Dravet syndrome has taken away much of the spontaneity that many families like ours take for granted. Simple outings, vacations, and everyday activities require careful planning and constant consideration of safety. As Elliot has grown older, his world has become increasingly smaller. The opportunities and experiences that should naturally expand with age have instead become more limited, shaped by the realities of his condition and the risks that accompany it.

Despite these challenges, Elliot continues to inspire us with his strength, determination, and joy. His journey has fueled my commitment to advocate for greater awareness, better treatments, and more support for all families affected by Dravet syndrome.

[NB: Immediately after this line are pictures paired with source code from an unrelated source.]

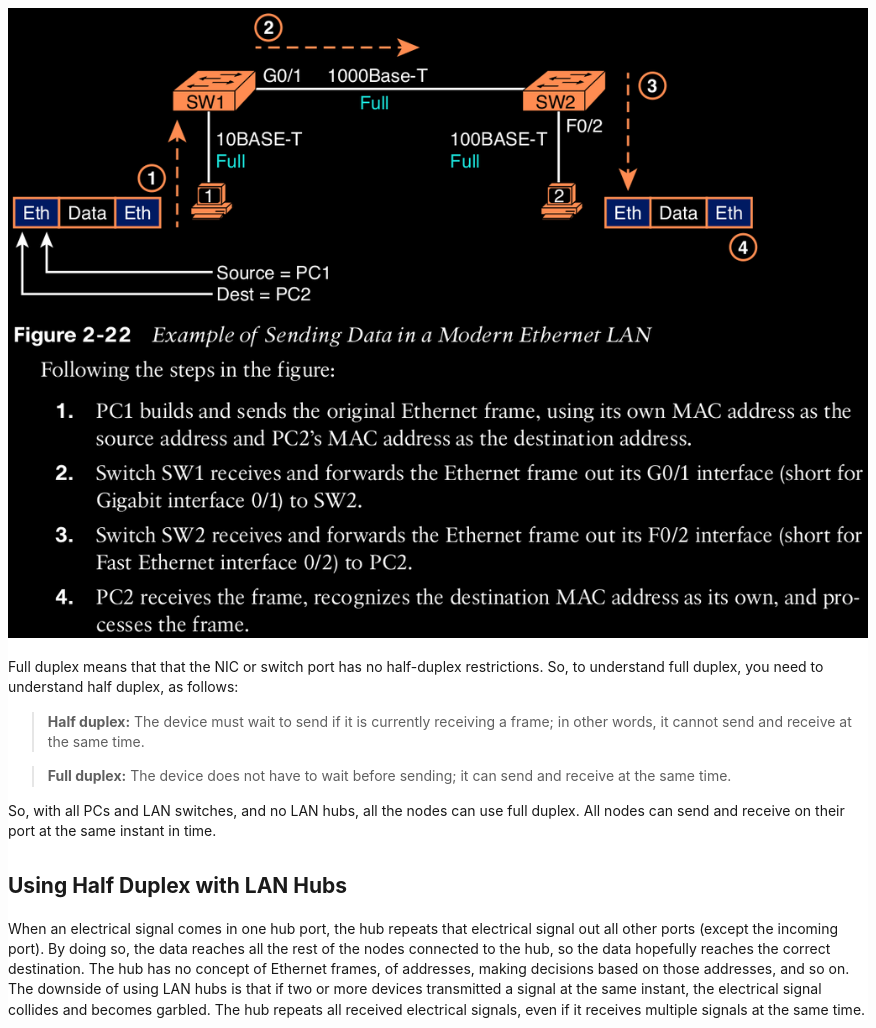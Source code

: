 ![picture 18](../images/55a762fdc952b9251be68e5f1a43edcb7051d5568ac91c2a69e7303bd5240f83.png)  

Full duplex means that that the NIC or switch port has no half-duplex restrictions. So, to understand full duplex, you need to understand half duplex, as follows:

>**Half duplex:** The device must wait to send if it is currently receiving a frame; in other words, it cannot send and receive at the same time.

>**Full duplex:** The device does not have to wait before sending; it can send and receive at the same time.

So, with all PCs and LAN switches, and no LAN hubs, all the nodes can use full duplex. All nodes can send and receive on their port at the same instant in time.

## Using Half Duplex with LAN Hubs

When an electrical signal comes in one hub port, the hub repeats that electrical signal out all other ports (except the incoming port). By doing so, the data reaches all the rest of the nodes connected to the hub, so the data hopefully reaches the correct destination. The hub has no concept of Ethernet frames, of addresses, making decisions based on those addresses, and so on. The downside of using LAN hubs is that if two or more devices transmitted a signal at the same instant, the electrical signal collides and becomes garbled. The hub repeats all received electrical signals, even if it receives multiple signals at the same time.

After more than two decades of research, advocacy, and perseverance, we are closer than ever before to changing the future of Dravet syndrome. For the first time, there are promising disease-modifying therapies on the horizon - treatments that have the potential to do more than manage symptoms and could fundamentally improve quality of life for patients and their families.

That progress is the result of countless individuals who refused to give up: families, researchers, clinicians, advocates, and supporters who have fought tirelessly for better answers. We cannot stop now, especially when we are so close to breakthroughs that could transform lives.

Every step forward in this fight represents hope and the possibility of greater independence, expanded opportunities, and a future where a diagnosis no longer defines the limits of a person's life. That is why we will continue to advocate, continue to push for innovation, and continue to fight until every family has access to the treatments, support, and hope they deserve.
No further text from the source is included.